Which lines of the data include the string "subsection"? List them all.

(Beginning of DATA FOR THE TASK)

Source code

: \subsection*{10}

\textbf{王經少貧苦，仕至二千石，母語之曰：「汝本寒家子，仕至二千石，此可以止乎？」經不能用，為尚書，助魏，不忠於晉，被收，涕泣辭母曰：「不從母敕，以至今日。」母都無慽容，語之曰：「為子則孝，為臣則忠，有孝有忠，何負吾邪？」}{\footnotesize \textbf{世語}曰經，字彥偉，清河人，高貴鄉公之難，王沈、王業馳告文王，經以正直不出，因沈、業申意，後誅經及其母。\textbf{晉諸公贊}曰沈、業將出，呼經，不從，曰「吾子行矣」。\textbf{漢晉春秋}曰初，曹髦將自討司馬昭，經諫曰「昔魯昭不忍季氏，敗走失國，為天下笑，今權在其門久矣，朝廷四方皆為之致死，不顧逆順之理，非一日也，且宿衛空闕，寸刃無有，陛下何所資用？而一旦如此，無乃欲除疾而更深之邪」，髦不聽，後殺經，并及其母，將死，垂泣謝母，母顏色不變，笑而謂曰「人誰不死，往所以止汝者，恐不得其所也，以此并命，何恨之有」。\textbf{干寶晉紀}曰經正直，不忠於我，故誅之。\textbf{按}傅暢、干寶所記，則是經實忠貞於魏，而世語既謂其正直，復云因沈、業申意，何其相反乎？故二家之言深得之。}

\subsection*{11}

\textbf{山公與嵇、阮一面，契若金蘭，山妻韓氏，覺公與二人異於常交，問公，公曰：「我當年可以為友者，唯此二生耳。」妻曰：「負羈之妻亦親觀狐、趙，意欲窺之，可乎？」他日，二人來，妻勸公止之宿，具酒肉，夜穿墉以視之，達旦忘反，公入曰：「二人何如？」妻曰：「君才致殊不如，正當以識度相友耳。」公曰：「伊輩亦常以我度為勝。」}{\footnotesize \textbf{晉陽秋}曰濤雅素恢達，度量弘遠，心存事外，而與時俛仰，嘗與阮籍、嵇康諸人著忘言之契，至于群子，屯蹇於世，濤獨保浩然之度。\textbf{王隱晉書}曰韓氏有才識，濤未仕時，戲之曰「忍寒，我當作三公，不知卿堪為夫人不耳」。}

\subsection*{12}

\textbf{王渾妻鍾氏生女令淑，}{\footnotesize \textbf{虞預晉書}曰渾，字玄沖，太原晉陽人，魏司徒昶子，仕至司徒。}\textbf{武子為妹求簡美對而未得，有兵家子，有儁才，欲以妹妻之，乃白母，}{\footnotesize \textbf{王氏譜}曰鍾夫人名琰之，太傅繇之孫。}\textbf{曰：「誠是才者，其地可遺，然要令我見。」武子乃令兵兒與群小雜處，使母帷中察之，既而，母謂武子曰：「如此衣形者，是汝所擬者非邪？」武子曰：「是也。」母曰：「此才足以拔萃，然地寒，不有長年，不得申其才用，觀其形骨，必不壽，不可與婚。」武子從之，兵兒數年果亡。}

(End of DATA FOR THE TASK)

FINAL ANSWER >>
: \subsection*{10}
\subsection*{11}
\subsection*{12}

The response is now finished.